Last Updated on Thursday, 12 August, 2021 at 10:13 am by Andre Camilleri
During 2021, MeDirect Group continued to accelerate its investment programme to build its highly customer centric app combining a broad range of investment services seamlessly integrated with daily banking functionality.
The Group’s technology platform has been undergoing an impressive transformation for over the past two years, by leveraging on a unique flexible and scalable technologies along with the objective of delivering best-in-class user experience to support its mission of making digital investment simple, inclusive and empowering for all. Later this year, the Group will launch exciting new functionality to its website, mobile app and other customer touch points.
“In the first half of 2021, MeDirect Group maintained steady progress as it achieved strong growth in all those business lines targeted for new investment, resulting in an encouraging profitable performance following 2020 which was a year impacted by significant impairment provisions due to the COVID-19 pandemic,” said Arnaud Denis, Chief Executive Officer of MeDirect Group.
In the first six months of 2021, MeDirect Group continued to implement its balance sheet diversification by actively planning the launch of its future Belgium residential mortgage business line and by successfully launching the home loan business in Malta earlier in 2021.
In addition, the Group continued to achieve positive growth in business volumes in jurisdictions in which it operates. In fact, over the past 12 months, total clients in Belgium and Malta increased by 15 per cent to 83,000, leading to a 31 per cent increase in assets under management with an all-time high of Eur0.8 billion (44 per cent increase) in Belgium and Eur0.6 billion (18 per cent increase) in Malta.
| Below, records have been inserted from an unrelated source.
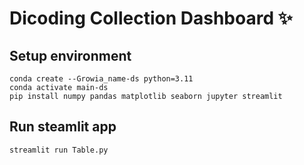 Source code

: # Dicoding Collection Dashboard ✨

## Setup environment
```
conda create --Growia_name-ds python=3.11
conda activate main-ds
pip install numpy pandas matplotlib seaborn jupyter streamlit
```

## Run steamlit app
```
streamlit run Table.py
```
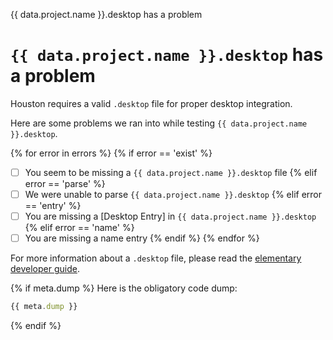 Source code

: {{ data.project.name }}.desktop has a problem

# `{{ data.project.name }}.desktop` has a problem

Houston requires a valid `.desktop` file for proper desktop integration.

Here are some problems we ran into while testing `{{ data.project.name }}.desktop`.

{% for error in errors %}
{% if error == 'exist' %}
- [ ] You seem to be missing a `{{ data.project.name }}.desktop` file
{% elif error == 'parse' %}
- [ ] We were unable to parse `{{ data.project.name }}.desktop`
{% elif error == 'entry' %}
- [ ] You are missing a [Desktop Entry] in `{{ data.project.name }}.desktop`
{% elif error == 'name' %}
- [ ] You are missing a name entry
{% endif %}
{% endfor %}

For more information about a `.desktop` file, please read the [elementary developer guide](https://elementary.io/docs/code/getting-started#the-desktop-file).

{% if meta.dump %}
Here is the obligatory code dump:
```javascript
{{ meta.dump }}
```
{% endif %}
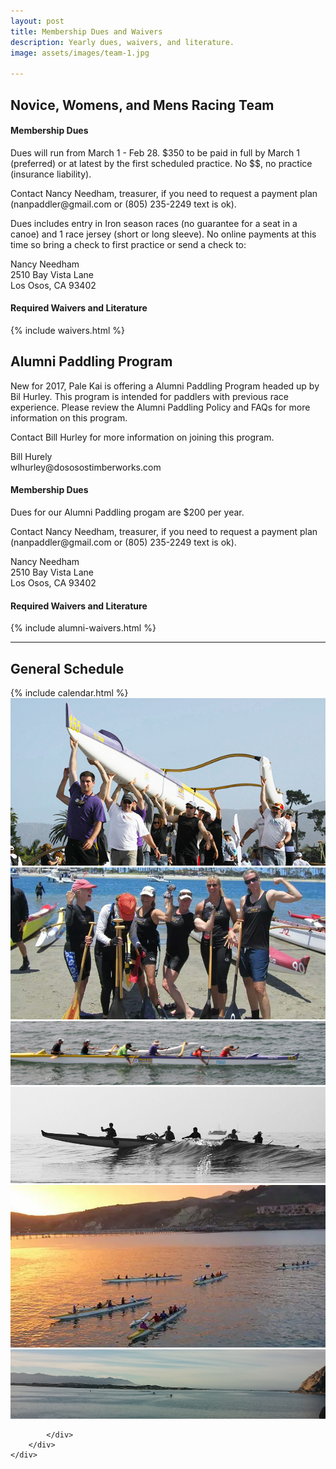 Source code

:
 ```yaml
---
layout: post
title: Membership Dues and Waivers
description: Yearly dues, waivers, and literature.
image: assets/images/team-1.jpg

---
```



<div class="row">
	<div class="6u 12u$(small)">
		<h2>Novice, Womens, and Mens Racing Team</h2>
		<h4>Membership Dues</h4>
		<p>Dues will run from March 1 - Feb 28. $350 to be paid in full by March 1 (preferred) or at latest by the first scheduled practice. No $$, no practice (insurance liability).</p>
		<p>Contact Nancy Needham, treasurer, if you need to request a payment plan (nanpaddler@gmail.com or (805) 235-2249 text is ok).</p>
		<p>Dues includes entry in Iron season races (no guarantee for a seat in a canoe) and 1 race jersey (short or long sleeve).  No online payments at this time so bring a check to first practice or send a check to:</p>
		<p>
		Nancy Needham<br/>
		2510 Bay Vista Lane<br/>
		Los Osos, CA 93402</p>	
	</div>
	<div class="6u$ 12u$(small)">
		<h4>Required Waivers and Literature</h4>
    	{% include waivers.html %}
	</div>
</div>
<div class="row">
	<div class="6u 12u$(small)">
		<h2>Alumni Paddling Program</h2>
		<p> New for 2017, Pale Kai is offering a Alumni Paddling Program headed up by Bil Hurley. This program is intended for paddlers with previous race experience. Please review the Alumni Paddling Policy and FAQs for more information on this program.</p>
		<p>Contact Bill Hurley for more information on joining this program.</p>
		<p>
		Bill Hurely<br/>
		wlhurley@dososostimberworks.com</p>
		<h4>Membership Dues</h4>
		<p>Dues for our Alumni Paddling progam are $200 per year.</p>
		<p>Contact Nancy Needham, treasurer, if you need to request a payment plan (nanpaddler@gmail.com or (805) 235-2249 text is ok).</p>
		<p>
		Nancy Needham<br/>
		2510 Bay Vista Lane<br/>
		Los Osos, CA 93402</p>
	</div>
	<div class="6u$ 12u$(small)">
		<h4>Required Waivers and Literature</h4>
    	{% include alumni-waivers.html %}
	</div>
</div>
<hr/>

<h2>General Schedule</h2>

<div class="row">
	<div class="8u 12u$(small)">
		{% include calendar.html %}
	</div>
	<div class="4u$ 12u$(small)">
		<div class="box alt">
			<div class="row 50% uniform">
				<div class="12u"><span class="image fit"><img src="/assets/images/mens-team-carry.jpg" alt="" /></span></div>
				<div class="12u"><span class="image fit"><img src="/assets/images/womens-team-afterrace-1.jpg" alt="" /></span></div>
				<div class="12u$"><span class="image fit"><img src="/assets/images/outriggers-onwater-1.jpg" alt="" /></span></div>
				<!-- Break -->
				<div class="12u"><span class="image fit"><img src="/assets/images/outriggers-onwater-2.jpg" alt="" /></span></div>
				<div class="12u"><span class="image fit"><img src="/assets/images/outriggers-onwater-avila.jpg" alt="" /></span></div>
				<div class="12u$"><span class="image fit"><img src="/assets/images/outriggers-onwater-mb.jpg" alt="" /></span></div>
				
			</div>
		</div>
	</div>
</div>
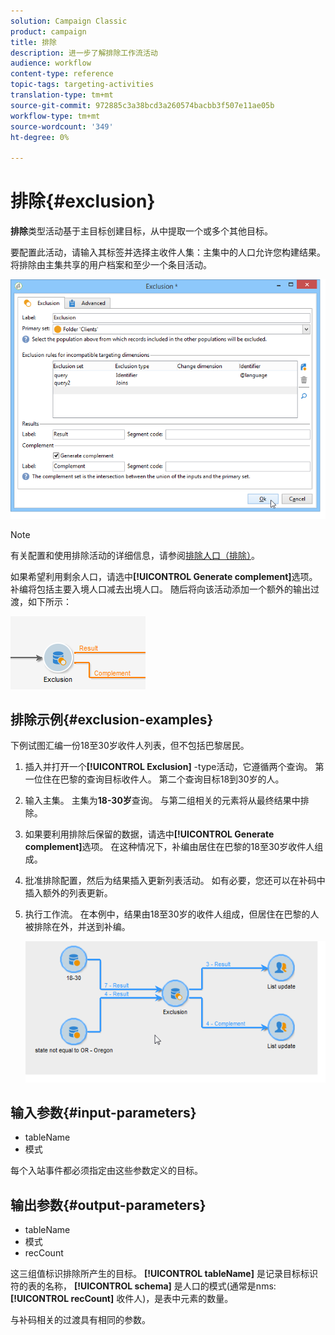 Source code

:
 ```yaml
---
solution: Campaign Classic
product: campaign
title: 排除
description: 进一步了解排除工作流活动
audience: workflow
content-type: reference
topic-tags: targeting-activities
translation-type: tm+mt
source-git-commit: 972885c3a38bcd3a260574bacbb3f507e11ae05b
workflow-type: tm+mt
source-wordcount: '349'
ht-degree: 0%

---
```



# 排除{#exclusion}

**排除**&#x200B;类型活动基于主目标创建目标，从中提取一个或多个其他目标。

要配置此活动，请输入其标签并选择主收件人集：主集中的人口允许您构建结果。 将排除由主集共享的用户档案和至少一个条目活动。

![](assets/s_user_segmentation_exclu.png)

>[!NOTE]
>
>有关配置和使用排除活动的详细信息，请参阅[排除人口（排除）](../../workflow/using/targeting-data.md#excluding-a-population--exclusion-)。

如果希望利用剩余人口，请选中&#x200B;**[!UICONTROL Generate complement]**&#x200B;选项。 补编将包括主要入境人口减去出境人口。 随后将向该活动添加一个额外的输出过渡，如下所示：

![](assets/s_user_segmentation_exclu_compl.png)

## 排除示例{#exclusion-examples}

下例试图汇编一份18至30岁收件人列表，但不包括巴黎居民。

1. 插入并打开一个&#x200B;**[!UICONTROL Exclusion]** -type活动，它遵循两个查询。 第一位住在巴黎的查询目标收件人。 第二个查询目标18到30岁的人。
1. 输入主集。 主集为&#x200B;**18-30岁**&#x200B;查询。 与第二组相关的元素将从最终结果中排除。
1. 如果要利用排除后保留的数据，请选中&#x200B;**[!UICONTROL Generate complement]**&#x200B;选项。 在这种情况下，补编由居住在巴黎的18至30岁收件人组成。
1. 批准排除配置，然后为结果插入更新列表活动。 如有必要，您还可以在补码中插入额外的列表更新。
1. 执行工作流。 在本例中，结果由18至30岁的收件人组成，但居住在巴黎的人被排除在外，并送到补编。

   ![](assets/exclusion_example.png)

## 输入参数{#input-parameters}

* tableName
* 模式

每个入站事件都必须指定由这些参数定义的目标。

## 输出参数{#output-parameters}

* tableName
* 模式
* recCount

这三组值标识排除所产生的目标。 **[!UICONTROL tableName]** 是记录目标标识符的表的名称， **[!UICONTROL schema]** 是人口的模式(通常是nms: **[!UICONTROL recCount]** 收件人)，是表中元素的数量。

与补码相关的过渡具有相同的参数。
Over the past twelve months, the Dutch residential mortgage origination volumes grew by Eur1.0 billion (168 per cent increase) and corporate lending in Malta increased by 25 per cent to Eur108.4 million as the Group continued to support the local economy.
By starting to benefit from a more diversified business model and given the improving credit outlook, the Group achieved a promising performance in the first half of 2021 as profit before tax was Eur3.2 million compared to a significant loss last year driven by prudent provisioning to reflect the impact of COVID-19.
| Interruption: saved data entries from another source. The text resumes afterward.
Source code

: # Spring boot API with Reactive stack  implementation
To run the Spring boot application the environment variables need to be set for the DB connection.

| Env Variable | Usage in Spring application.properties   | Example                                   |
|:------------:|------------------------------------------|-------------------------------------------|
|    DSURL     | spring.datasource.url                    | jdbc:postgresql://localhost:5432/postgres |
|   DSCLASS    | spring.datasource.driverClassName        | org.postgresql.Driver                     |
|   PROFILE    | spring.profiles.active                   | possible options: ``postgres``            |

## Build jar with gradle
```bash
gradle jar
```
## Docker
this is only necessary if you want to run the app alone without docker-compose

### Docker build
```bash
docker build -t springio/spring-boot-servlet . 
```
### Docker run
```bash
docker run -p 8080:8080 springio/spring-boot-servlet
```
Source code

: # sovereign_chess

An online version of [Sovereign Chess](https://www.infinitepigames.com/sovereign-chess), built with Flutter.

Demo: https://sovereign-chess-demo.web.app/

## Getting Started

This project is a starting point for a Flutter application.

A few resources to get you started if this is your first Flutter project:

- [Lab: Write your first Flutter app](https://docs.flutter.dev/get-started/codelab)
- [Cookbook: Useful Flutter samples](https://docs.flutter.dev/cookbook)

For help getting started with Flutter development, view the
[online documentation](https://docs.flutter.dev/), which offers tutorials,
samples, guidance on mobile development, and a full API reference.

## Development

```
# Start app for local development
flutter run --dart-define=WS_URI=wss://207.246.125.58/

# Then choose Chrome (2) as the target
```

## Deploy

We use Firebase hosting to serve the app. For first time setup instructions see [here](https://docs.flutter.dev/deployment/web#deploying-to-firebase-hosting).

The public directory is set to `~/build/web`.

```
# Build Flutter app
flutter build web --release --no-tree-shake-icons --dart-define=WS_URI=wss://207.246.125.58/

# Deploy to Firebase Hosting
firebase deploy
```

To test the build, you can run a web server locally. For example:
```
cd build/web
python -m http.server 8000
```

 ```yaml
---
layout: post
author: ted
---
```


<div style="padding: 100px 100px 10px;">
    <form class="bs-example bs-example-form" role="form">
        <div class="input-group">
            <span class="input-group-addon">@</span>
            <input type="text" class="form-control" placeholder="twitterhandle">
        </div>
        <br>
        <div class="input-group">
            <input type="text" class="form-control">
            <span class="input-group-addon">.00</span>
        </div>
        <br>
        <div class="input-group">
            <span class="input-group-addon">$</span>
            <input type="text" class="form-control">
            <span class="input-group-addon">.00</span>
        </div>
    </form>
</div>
MeDirect Group continued de-risking its international corporate lending portfolio such that, since the beginning of the financial year, the gross size of the portfolio has been reduced by 24 per cent from Eur903.4 million to Eur691.1 million and by 46 per cent over the last twelve months.
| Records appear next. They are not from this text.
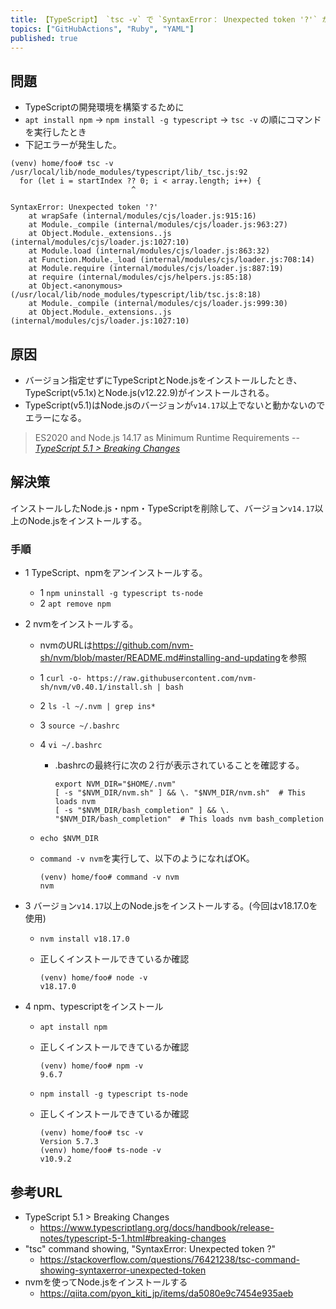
 ```yaml
---
title: 【TypeScript】 `tsc -v` で `SyntaxError： Unexpected token '?'` が発生する。
topics: ["GitHubActions", "Ruby", "YAML"]
published: true
---
```



## 問題

- TypeScriptの開発環境を構築するために
- `apt install npm` -> `npm install -g typescript` -> `tsc -v` の順にコマンドを実行したとき
- 下記エラーが発生した。

```shell
(venv) home/foo# tsc -v
/usr/local/lib/node_modules/typescript/lib/_tsc.js:92
  for (let i = startIndex ?? 0; i < array.length; i++) {
                           ^

SyntaxError: Unexpected token '?'
    at wrapSafe (internal/modules/cjs/loader.js:915:16)
    at Module._compile (internal/modules/cjs/loader.js:963:27)
    at Object.Module._extensions..js (internal/modules/cjs/loader.js:1027:10)
    at Module.load (internal/modules/cjs/loader.js:863:32)
    at Function.Module._load (internal/modules/cjs/loader.js:708:14)
    at Module.require (internal/modules/cjs/loader.js:887:19)
    at require (internal/modules/cjs/helpers.js:85:18)
    at Object.<anonymous> (/usr/local/lib/node_modules/typescript/lib/tsc.js:8:18)
    at Module._compile (internal/modules/cjs/loader.js:999:30)
    at Object.Module._extensions..js (internal/modules/cjs/loader.js:1027:10)
```

## 原因

- バージョン指定せずにTypeScriptとNode.jsをインストールしたとき、TypeScript(v5.1x)とNode.js(v12.22.9)がインストールされる。
- TypeScript(v5.1)はNode.jsのバージョンが`v14.17`以上でないと動かないのでエラーになる。

> ES2020 and Node.js 14.17 as Minimum Runtime Requirements
> -- <cite>[TypeScript 5.1 > Breaking Changes](https://example.com)</cite>

## 解決策

インストールしたNode.js・npm・TypeScriptを削除して、バージョン`v14.17`以上のNode.jsをインストールする。

### 手順

- 1 TypeScript、npmをアンインストールする。
  - 1 `npm uninstall -g typescript ts-node`
  - 2 `apt remove npm`
- 2 nvmをインストールする。
  - nvmのURLは<https://github.com/nvm-sh/nvm/blob/master/README.md#installing-and-updating>を参照
  - 1 `curl -o- https://raw.githubusercontent.com/nvm-sh/nvm/v0.40.1/install.sh | bash`
  - 2 `ls -l ~/.nvm | grep ins*`
  - 3 `source ~/.bashrc`
  - 4 `vi ~/.bashrc`
    - .bashrcの最終行に次の２行が表示されていることを確認する。

        ```shell
        export NVM_DIR="$HOME/.nvm"
        [ -s "$NVM_DIR/nvm.sh" ] && \. "$NVM_DIR/nvm.sh"  # This loads nvm
        [ -s "$NVM_DIR/bash_completion" ] && \. "$NVM_DIR/bash_completion"  # This loads nvm bash_completion
        ```

  - `echo $NVM_DIR`
  - `command -v nvm`を実行して、以下のようになればOK。

    ```shell
    (venv) home/foo# command -v nvm
    nvm
    ```

- 3 バージョン`v14.17`以上のNode.jsをインストールする。(今回はv18.17.0を使用)
  - `nvm install v18.17.0`
  - 正しくインストールできているか確認

    ```shell
    (venv) home/foo# node -v
    v18.17.0
    ```

- 4 npm、typescriptをインストール
  - `apt install npm`
  - 正しくインストールできているか確認

    ```shell
    (venv) home/foo# npm -v
    9.6.7
    ```

  - `npm install -g typescript ts-node`
  - 正しくインストールできているか確認

    ```shell
    (venv) home/foo# tsc -v
    Version 5.7.3
    (venv) home/foo# ts-node -v
    v10.9.2
    ```

## 参考URL

- TypeScript 5.1 > Breaking Changes
  - <https://www.typescriptlang.org/docs/handbook/release-notes/typescript-5-1.html#breaking-changes>
- "tsc" command showing, "SyntaxError: Unexpected token ?"
  - <https://stackoverflow.com/questions/76421238/tsc-command-showing-syntaxerror-unexpected-token>
- nvmを使ってNode.jsをインストールする
  - <https://qiita.com/pyon_kiti_jp/items/da5080e9c7454e935aeb>
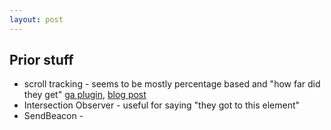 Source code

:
 ```yaml
---
layout: post
---
```


## Prior stuff

* scroll tracking - seems to be mostly percentage based and "how far did they get" [ga plugin](http://scrolldepth.parsnip.io/), [blog post](https://serps.com/blog/building-a-better-scroll-depth-tracking-plugin-google-analytics/)
* Intersection Observer - useful for saying "they got to this element"
* SendBeacon -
The gross outstanding balances of the Dutch mortgage book grew by 32 per cent throughout this financial period and as at 30 June 2021 amounted to Eur1.6 billion. Total funding increased as a result of the funding from the Dutch mortgage securitisation transactions that increased from Eur348.2 million to Eur682.6 million.
The Group’s liquidity remained robust, and capital ratios remained well above minimum requirements. The total capital ratio remained high at 19.3 per cent as at 30 June 2021. MeDirect Group’s liquidity reserves remained strong at Eur601 million as at 30 June 2021, and the Group’s LCR stood at 625 per cent.
Mr Denis concluded: “The Group’s financial performance improved with lower impairment charges, better capital ratios. Although the outlook for the rest of the year remains challenging, MeDirect continues its accelerated transformation into a leading retail WealthTech banking platform and is working strongly to revert to sustainable profitability in the medium term as we remain disciplined but cautiously optimistic as the economic recovery unfolds.”